* [Saved entries]:
· · · ·

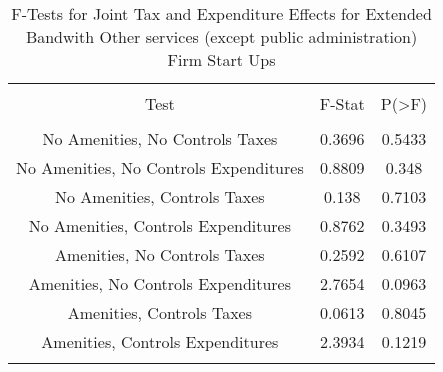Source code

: 
\begin{table}[!htbp] \centering 
  \caption{F-Tests for Joint Tax and Expenditure Effects for Extended Bandwith Other services (except public administration) Firm Start Ups} 
  \label{81Ftests} 
\begin{tabular}{@{\extracolsep{5pt}} ccc} 
\\[-1.8ex]\hline 
\hline \\[-1.8ex] 
Test & F-Stat & P(\textgreater F) \\ 
\hline \\[-1.8ex] 
No Amenities, No Controls Taxes & 0.3696 & 0.5433 \\ 
No Amenities, No Controls Expenditures & 0.8809 & 0.348 \\ 
No Amenities, Controls Taxes & 0.138 & 0.7103 \\ 
No Amenities, Controls Expenditures & 0.8762 & 0.3493 \\ 
Amenities, No Controls Taxes & 0.2592 & 0.6107 \\ 
Amenities, No Controls Expenditures & 2.7654 & 0.0963 \\ 
Amenities, Controls Taxes & 0.0613 & 0.8045 \\ 
Amenities, Controls Expenditures & 2.3934 & 0.1219 \\ 
\hline \\[-1.8ex] 
\end{tabular} 
\end{table} 
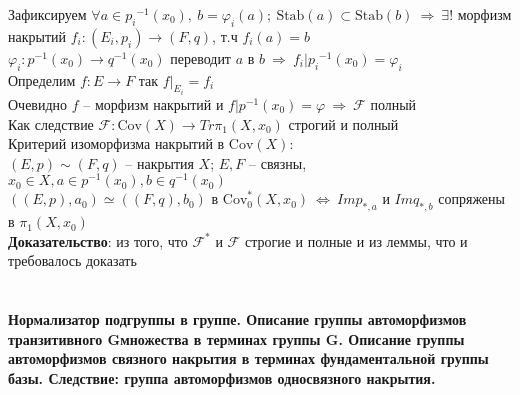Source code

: 	Зафиксируем $\forall a \in {p_i}^{-1}(x_0),\ b = \varphi_i(a);\ \text{Stab}(a) \subset \text{Stab}(b)\ \Rightarrow\ \exists!$ морфизм накрытий $f_i: (E_i,p_i) \rightarrow (F,q)$, т.ч $f_i(a) = b$\\
	$\varphi_i: p^{-1}(x_0) \rightarrow q^{-1}(x_0)$ переводит $a$ в $b\ \Rightarrow\ f_i|{p_i}^{-1}(x_0) = \varphi_i$\\
	Определим $f: E \rightarrow F$ так $f|_{E_i} = f_i$\\
	Очевидно $f$ -- морфизм накрытий и $f|{p}^{-1}(x_0) = \varphi\ \Rightarrow\ \mathcal{F}$ полный\\
	Как следствие $\mathcal{F}: \text{Cov}(X) \rightarrow Tr{\pi}_1 (X, x_0)$ строгий и полный\\
	Критерий изоморфизма накрытий в $\text{Cov}(X)$:\\
	$(E,p)\sim (F,q)$ -- накрытия $X$; $E,F$ -- связны, $x_0 \in X, a \in p^{-1}(x_0), b \in q^{-1}(x_0)$\\
	$((E, p), a_0) \simeq ((F,q), b_0)$ в $\text{Cov}_0^{*}(X, x_0)\ \Leftrightarrow\ Im p_{*,a}$ и $Im q_{*,b}$ сопряжены в ${\pi}_1(X, x_0)$\\
	\textbf{Доказательство}: из того, что $\mathcal{F}^{*}$ и $\mathcal{F}$ строгие и полные и из леммы, что и требовалось доказать\\
	


\newpage
	\section{}
	\textbf{Нормализатор подгруппы в группе. Описание группы автоморфизмов транзитивного Gмножества в терминах группы G. Описание группы автоморфизмов связного накрытия в терминах фундаментальной группы базы. Следствие: группа автоморфизмов односвязного накрытия.}\\
	\\	



\newpage
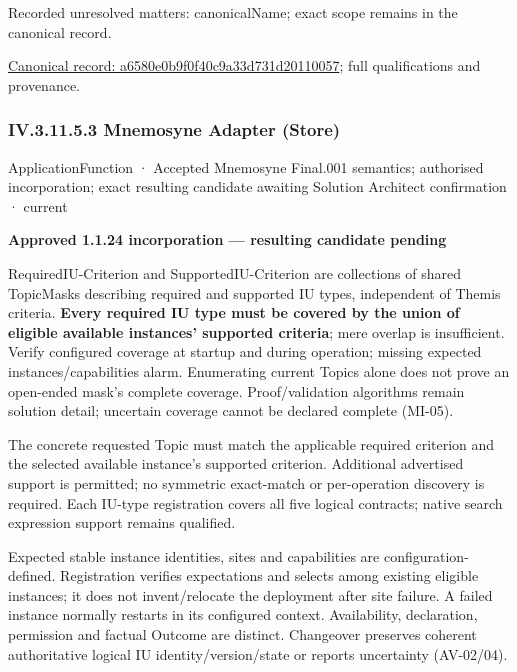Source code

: {\small Recorded unresolved matters: canonicalName; exact scope remains in the canonical record.}\par
{\footnotesize \href{../../../../../../../continuum/application/application-function/a6580e0b9f0f40c9a33d731d20110057.md}{Canonical record: a6580e0b9f0f40c9a33d731d20110057}; full qualifications and provenance.}\par
\subsubsection*{IV.3.11.5.3 Mnemosyne Adapter (Store)}
\label{navigation:IV.3.11.5.3}

\label{element:9c680d56a6b943da8ff22f3264e19bc7}
{\small ApplicationFunction · Accepted Mnemosyne Final.001 semantics; authorised incorporation; exact resulting candidate awaiting Solution Architect confirmation · current}\par

\par\medskip\textbf{Approved 1.1.24 incorporation — resulting candidate pending}\par


RequiredIU-Criterion and SupportedIU-Criterion are collections of shared TopicMasks describing required and supported IU types, independent of Themis criteria. \textbf{Every required IU type must be covered by the union of eligible available instances' supported criteria}; mere overlap is insufficient. Verify configured coverage at startup and during operation; missing expected instances/capabilities alarm. Enumerating current Topics alone does not prove an open-ended mask's complete coverage. Proof/validation algorithms remain solution detail; uncertain coverage cannot be declared complete (MI-05).



The concrete requested Topic must match the applicable required criterion and the selected available instance's supported criterion. Additional advertised support is permitted; no symmetric exact-match or per-operation discovery is required. Each IU-type registration covers all five logical contracts; native search expression support remains qualified.



Expected stable instance identities, sites and capabilities are configuration-defined. Registration verifies expectations and selects among existing eligible instances; it does not invent/relocate the deployment after site failure. A failed instance normally restarts in its configured context. Availability, declaration, permission and factual Outcome are distinct. Changeover preserves coherent authoritative logical IU identity/version/state or reports uncertainty (AV-02/04).



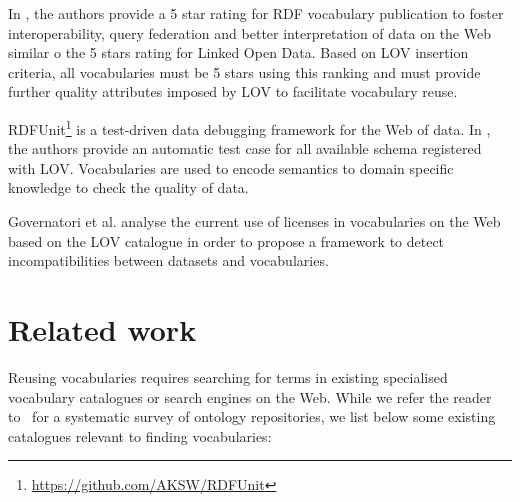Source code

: \documentclass{iosart2c}
\begin{document}
In \cite{janowicz2014five}, the authors provide a 5 star rating for RDF vocabulary publication to foster interoperability, query federation and better interpretation of data on the Web similar o the 5 stars rating for Linked Open Data. Based on LOV insertion criteria, all vocabularies must be 5 stars using this ranking and must provide further quality attributes imposed by LOV to facilitate vocabulary reuse.


RDFUnit\footnote{\url{https://github.com/AKSW/RDFUnit}} is a test-driven data debugging framework for the Web of data. In \cite{rdfunit}, the authors provide an automatic test case for all available schema registered with LOV. Vocabularies are used to encode semantics to domain specific knowledge to check the quality of data.

Governatori et al. \cite{governatori2014} analyse the current use of licenses in vocabularies on the Web based on the LOV catalogue in order to propose a framework to detect incompatibilities between datasets and vocabularies.


\section{Related work}
\label{sec:related}
Reusing vocabularies requires searching for terms in existing specialised vocabulary catalogues or search engines on the Web. While we refer the reader to~\cite{AquinJoWS12} for a systematic survey of ontology repositories, we list below some existing catalogues relevant to finding vocabularies:  
\end{document}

· · · ·

* [Requirement]: Every line in the entries above that has the word "textbf" should be identified and copied.

* [Problem solution]:
	\textbf{Доказательство}: из того, что $\mathcal{F}^{*}$ и $\mathcal{F}$ строгие и полные и из леммы, что и требовалось доказать\\
	\textbf{Нормализатор подгруппы в группе. Описание группы автоморфизмов транзитивного Gмножества в терминах группы G. Описание группы автоморфизмов связного накрытия в терминах фундаментальной группы базы. Следствие: группа автоморфизмов односвязного накрытия.}\\
\par\medskip\textbf{Approved 1.1.24 incorporation — resulting candidate pending}\par
RequiredIU-Criterion and SupportedIU-Criterion are collections of shared TopicMasks describing required and supported IU types, independent of Themis criteria. \textbf{Every required IU type must be covered by the union of eligible available instances' supported criteria}; mere overlap is insufficient. Verify configured coverage at startup and during operation; missing expected instances/capabilities alarm. Enumerating current Topics alone does not prove an open-ended mask's complete coverage. Proof/validation algorithms remain solution detail; uncertain coverage cannot be declared complete (MI-05).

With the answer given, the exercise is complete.